The Belgian-made feature debut by a former cinema actress who has a few documentaries and shorts to her name, the original approach of Comme à Ostende seduces viewers with its accuracy and its depth.
Influenced by John Cassavetes, the Nouvelle Vague and Dogma, Lehericey chose to improvise with commanding actors (Belgians Jan Hammenecker and Simon André and Greek-born Swiss actress Myrto Procopiou) on a simple yet overpowering plot.
The film’s two narrative threads follow the suffering and day-to-day life of Léo and Maria, a separated couple, before they meet up again when Léo finally decides to bring his father, a fragile and tender character with sparkling eyes who is suffering from Alzheimers, to a hospice in Ostende.

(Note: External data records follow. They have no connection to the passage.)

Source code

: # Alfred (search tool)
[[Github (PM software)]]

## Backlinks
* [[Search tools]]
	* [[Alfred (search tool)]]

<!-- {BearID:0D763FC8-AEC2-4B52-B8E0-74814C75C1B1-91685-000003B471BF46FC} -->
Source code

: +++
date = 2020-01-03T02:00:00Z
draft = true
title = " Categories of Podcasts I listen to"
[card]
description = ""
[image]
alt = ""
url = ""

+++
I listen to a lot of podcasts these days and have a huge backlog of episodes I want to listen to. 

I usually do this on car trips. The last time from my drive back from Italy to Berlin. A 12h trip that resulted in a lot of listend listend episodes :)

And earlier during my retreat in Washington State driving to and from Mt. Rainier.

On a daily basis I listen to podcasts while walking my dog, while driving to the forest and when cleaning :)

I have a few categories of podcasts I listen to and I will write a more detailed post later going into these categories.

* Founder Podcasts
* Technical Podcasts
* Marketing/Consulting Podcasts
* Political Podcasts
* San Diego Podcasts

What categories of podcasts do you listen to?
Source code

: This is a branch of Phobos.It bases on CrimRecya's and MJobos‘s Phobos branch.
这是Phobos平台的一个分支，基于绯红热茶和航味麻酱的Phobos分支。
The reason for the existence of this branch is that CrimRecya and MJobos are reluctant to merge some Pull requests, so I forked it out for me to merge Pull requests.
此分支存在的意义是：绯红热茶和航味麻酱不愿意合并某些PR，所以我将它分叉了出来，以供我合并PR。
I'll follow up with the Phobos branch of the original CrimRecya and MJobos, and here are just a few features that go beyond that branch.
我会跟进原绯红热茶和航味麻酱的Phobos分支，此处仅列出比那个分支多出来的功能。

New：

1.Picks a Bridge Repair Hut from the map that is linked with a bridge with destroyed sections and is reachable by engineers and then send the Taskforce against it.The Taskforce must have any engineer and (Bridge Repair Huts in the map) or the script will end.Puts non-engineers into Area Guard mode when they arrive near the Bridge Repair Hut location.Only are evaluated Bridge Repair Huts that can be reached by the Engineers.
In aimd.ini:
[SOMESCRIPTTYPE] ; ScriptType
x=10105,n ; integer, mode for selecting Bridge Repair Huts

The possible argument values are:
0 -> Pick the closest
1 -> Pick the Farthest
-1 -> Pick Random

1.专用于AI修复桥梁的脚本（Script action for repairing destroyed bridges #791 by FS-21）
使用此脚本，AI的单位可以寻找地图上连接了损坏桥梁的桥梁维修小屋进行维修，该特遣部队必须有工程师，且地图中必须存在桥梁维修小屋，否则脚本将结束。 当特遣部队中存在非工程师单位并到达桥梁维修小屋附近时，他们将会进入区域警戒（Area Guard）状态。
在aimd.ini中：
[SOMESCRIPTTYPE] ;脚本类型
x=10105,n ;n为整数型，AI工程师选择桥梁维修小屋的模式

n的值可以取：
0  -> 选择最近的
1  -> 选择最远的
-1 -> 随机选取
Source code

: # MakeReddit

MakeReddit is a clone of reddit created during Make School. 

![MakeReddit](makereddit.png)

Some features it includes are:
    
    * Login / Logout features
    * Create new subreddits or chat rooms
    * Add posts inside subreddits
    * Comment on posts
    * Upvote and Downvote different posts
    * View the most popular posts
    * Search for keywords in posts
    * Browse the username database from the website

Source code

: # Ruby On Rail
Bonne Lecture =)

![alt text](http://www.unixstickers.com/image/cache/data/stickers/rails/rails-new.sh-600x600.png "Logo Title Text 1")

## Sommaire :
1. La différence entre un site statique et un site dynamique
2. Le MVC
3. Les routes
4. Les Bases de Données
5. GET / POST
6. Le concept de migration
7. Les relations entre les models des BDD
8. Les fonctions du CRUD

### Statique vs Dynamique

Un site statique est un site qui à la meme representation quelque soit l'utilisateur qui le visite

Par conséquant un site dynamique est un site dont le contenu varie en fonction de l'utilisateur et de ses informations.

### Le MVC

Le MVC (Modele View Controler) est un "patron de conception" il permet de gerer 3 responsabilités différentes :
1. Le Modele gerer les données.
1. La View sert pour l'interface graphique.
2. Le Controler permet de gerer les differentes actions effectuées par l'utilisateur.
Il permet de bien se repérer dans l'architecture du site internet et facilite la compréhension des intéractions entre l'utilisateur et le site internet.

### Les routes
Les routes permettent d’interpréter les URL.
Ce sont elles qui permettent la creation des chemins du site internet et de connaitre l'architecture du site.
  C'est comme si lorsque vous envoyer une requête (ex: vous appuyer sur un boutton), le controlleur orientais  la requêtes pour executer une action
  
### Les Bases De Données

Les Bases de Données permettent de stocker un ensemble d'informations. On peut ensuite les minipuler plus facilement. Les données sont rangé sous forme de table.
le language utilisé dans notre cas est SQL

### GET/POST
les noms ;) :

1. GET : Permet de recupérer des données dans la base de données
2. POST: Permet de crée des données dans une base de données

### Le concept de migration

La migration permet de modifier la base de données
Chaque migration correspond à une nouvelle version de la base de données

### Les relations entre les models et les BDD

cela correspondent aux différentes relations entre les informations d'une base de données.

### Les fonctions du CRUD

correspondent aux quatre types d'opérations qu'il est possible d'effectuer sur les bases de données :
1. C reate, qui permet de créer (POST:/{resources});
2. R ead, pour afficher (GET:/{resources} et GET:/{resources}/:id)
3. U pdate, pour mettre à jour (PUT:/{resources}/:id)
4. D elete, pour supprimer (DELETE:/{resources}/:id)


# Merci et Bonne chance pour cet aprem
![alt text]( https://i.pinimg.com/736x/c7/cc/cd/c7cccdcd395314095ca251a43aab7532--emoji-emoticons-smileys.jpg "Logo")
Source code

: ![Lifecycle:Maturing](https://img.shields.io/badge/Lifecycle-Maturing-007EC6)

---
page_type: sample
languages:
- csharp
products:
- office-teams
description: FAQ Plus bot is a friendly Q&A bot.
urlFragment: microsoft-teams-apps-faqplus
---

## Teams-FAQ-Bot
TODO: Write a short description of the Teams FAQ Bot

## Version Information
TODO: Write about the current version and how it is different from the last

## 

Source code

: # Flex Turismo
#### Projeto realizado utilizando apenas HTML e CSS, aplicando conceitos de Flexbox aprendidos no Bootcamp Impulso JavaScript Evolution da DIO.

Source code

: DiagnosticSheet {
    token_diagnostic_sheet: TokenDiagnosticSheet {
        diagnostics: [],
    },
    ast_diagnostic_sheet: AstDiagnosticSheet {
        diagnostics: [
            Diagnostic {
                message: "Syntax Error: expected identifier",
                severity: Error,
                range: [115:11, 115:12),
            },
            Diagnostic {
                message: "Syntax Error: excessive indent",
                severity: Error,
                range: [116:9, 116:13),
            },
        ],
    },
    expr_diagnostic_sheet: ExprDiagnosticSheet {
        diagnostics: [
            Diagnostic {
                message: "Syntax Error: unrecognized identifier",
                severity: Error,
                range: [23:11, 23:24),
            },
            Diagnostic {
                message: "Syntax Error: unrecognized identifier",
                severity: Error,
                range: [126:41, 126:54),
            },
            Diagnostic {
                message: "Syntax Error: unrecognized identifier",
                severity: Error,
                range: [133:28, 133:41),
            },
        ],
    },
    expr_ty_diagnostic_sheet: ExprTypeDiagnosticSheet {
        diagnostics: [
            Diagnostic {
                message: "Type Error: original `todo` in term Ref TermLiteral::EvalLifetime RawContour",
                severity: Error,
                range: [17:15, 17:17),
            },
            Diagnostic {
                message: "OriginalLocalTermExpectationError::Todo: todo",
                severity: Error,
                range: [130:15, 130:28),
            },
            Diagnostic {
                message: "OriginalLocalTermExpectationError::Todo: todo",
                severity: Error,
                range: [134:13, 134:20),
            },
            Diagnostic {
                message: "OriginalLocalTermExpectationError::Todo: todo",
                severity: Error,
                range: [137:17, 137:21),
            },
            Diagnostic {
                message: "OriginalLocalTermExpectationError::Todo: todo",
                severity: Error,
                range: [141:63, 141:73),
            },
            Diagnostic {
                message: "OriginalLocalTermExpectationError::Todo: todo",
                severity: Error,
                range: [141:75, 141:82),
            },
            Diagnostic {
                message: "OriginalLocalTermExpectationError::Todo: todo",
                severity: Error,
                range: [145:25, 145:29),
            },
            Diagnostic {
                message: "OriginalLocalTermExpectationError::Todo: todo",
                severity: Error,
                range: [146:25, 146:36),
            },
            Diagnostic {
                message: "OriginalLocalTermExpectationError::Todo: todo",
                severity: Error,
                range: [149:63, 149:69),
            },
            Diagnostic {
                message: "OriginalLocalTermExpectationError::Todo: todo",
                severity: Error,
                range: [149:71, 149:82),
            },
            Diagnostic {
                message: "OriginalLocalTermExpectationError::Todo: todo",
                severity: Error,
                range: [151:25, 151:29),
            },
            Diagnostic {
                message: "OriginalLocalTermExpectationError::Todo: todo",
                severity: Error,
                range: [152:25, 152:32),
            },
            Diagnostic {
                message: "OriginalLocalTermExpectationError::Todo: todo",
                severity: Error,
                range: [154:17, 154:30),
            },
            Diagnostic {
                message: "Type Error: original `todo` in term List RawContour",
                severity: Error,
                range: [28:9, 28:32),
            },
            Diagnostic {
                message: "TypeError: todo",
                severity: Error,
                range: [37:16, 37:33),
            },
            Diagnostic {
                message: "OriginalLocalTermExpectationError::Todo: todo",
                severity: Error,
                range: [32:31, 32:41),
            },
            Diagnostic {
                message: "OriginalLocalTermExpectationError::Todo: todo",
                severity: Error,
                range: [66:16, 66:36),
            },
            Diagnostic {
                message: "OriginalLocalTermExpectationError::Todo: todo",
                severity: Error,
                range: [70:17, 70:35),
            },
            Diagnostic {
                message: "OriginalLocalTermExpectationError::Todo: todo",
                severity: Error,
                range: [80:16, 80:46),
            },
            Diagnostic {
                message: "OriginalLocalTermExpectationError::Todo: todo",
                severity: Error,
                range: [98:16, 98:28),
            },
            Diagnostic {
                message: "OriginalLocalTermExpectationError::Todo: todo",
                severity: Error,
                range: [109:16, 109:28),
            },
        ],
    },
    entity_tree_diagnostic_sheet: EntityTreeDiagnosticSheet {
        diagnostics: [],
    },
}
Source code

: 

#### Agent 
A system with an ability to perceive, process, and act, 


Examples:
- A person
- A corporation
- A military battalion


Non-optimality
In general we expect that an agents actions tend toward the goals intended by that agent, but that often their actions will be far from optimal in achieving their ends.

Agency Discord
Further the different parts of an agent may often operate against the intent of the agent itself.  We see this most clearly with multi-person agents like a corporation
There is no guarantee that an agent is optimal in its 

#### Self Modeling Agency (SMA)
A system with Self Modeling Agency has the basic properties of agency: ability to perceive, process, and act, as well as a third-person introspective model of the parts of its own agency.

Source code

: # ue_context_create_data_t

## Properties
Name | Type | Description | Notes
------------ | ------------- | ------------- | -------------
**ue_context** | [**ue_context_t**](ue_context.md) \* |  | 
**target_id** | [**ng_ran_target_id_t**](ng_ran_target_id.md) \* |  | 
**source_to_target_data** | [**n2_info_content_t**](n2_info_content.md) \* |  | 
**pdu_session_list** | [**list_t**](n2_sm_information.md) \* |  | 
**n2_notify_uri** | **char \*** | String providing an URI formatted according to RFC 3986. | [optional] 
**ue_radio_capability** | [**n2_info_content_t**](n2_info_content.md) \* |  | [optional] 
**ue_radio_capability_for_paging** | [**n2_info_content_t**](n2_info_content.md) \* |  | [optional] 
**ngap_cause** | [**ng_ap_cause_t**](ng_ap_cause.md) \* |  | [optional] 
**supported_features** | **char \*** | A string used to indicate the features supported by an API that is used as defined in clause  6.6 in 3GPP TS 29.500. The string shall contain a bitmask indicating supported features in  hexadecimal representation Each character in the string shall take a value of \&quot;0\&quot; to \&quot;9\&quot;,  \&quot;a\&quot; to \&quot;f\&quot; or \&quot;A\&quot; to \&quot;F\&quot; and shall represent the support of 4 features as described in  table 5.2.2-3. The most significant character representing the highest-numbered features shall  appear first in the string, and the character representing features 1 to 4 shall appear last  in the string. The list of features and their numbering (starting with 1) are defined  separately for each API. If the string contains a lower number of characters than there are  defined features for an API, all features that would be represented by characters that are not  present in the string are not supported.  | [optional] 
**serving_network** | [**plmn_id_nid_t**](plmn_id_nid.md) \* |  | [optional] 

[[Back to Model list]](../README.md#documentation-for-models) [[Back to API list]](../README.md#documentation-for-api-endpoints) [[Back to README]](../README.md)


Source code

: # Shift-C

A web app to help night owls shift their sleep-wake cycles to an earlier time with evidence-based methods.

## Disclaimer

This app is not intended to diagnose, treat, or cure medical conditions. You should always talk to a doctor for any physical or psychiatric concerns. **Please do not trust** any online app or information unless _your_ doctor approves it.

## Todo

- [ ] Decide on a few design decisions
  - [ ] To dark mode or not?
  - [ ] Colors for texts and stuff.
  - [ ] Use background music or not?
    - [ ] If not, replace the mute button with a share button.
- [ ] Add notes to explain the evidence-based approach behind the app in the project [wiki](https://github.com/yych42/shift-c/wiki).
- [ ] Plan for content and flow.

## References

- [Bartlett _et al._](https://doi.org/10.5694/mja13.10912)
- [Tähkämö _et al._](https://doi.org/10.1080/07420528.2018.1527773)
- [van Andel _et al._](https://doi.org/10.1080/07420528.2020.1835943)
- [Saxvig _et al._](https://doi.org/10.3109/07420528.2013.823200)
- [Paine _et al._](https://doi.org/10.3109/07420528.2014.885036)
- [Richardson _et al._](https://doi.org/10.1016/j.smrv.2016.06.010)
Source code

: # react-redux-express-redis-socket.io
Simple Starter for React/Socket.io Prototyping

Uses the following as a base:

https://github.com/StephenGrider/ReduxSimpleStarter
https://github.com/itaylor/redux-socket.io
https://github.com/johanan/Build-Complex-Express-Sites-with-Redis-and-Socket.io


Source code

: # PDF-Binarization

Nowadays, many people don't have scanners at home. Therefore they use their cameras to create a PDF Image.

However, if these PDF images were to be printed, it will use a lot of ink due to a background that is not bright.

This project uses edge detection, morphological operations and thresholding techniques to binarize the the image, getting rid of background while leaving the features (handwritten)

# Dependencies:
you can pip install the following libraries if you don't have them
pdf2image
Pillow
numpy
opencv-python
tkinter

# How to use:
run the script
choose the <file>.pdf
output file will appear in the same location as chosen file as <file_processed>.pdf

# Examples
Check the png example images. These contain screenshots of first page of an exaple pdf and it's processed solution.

Lehericey does not explain her characters but follows them closely, filming their bodies and emotions as tightly as possible. As events push the story to its denouement, the narration holds firm, especially in dilated, at times insignificant moments. Bursts of laughter or insinuations depict the intimacy between the characters.
Lacking depth of field, the digital images, as dissolved as they are moving, are also fragile. The sometimes slightly coarse improvisations add friction to the long and minimally edited sequences that keep the characters, who falter under the burden of their hesitation, within the frame.
Ultimately, Comme à Ostende is a very moving film. Like its characters, it walks unwaveringly down a thin and fragile line, like a tightrope walker, from which it gets its strength.
The film is slated for a spring 2008 release through Entre Chien et Loup’s distribution outfit Dreamtouch (see news).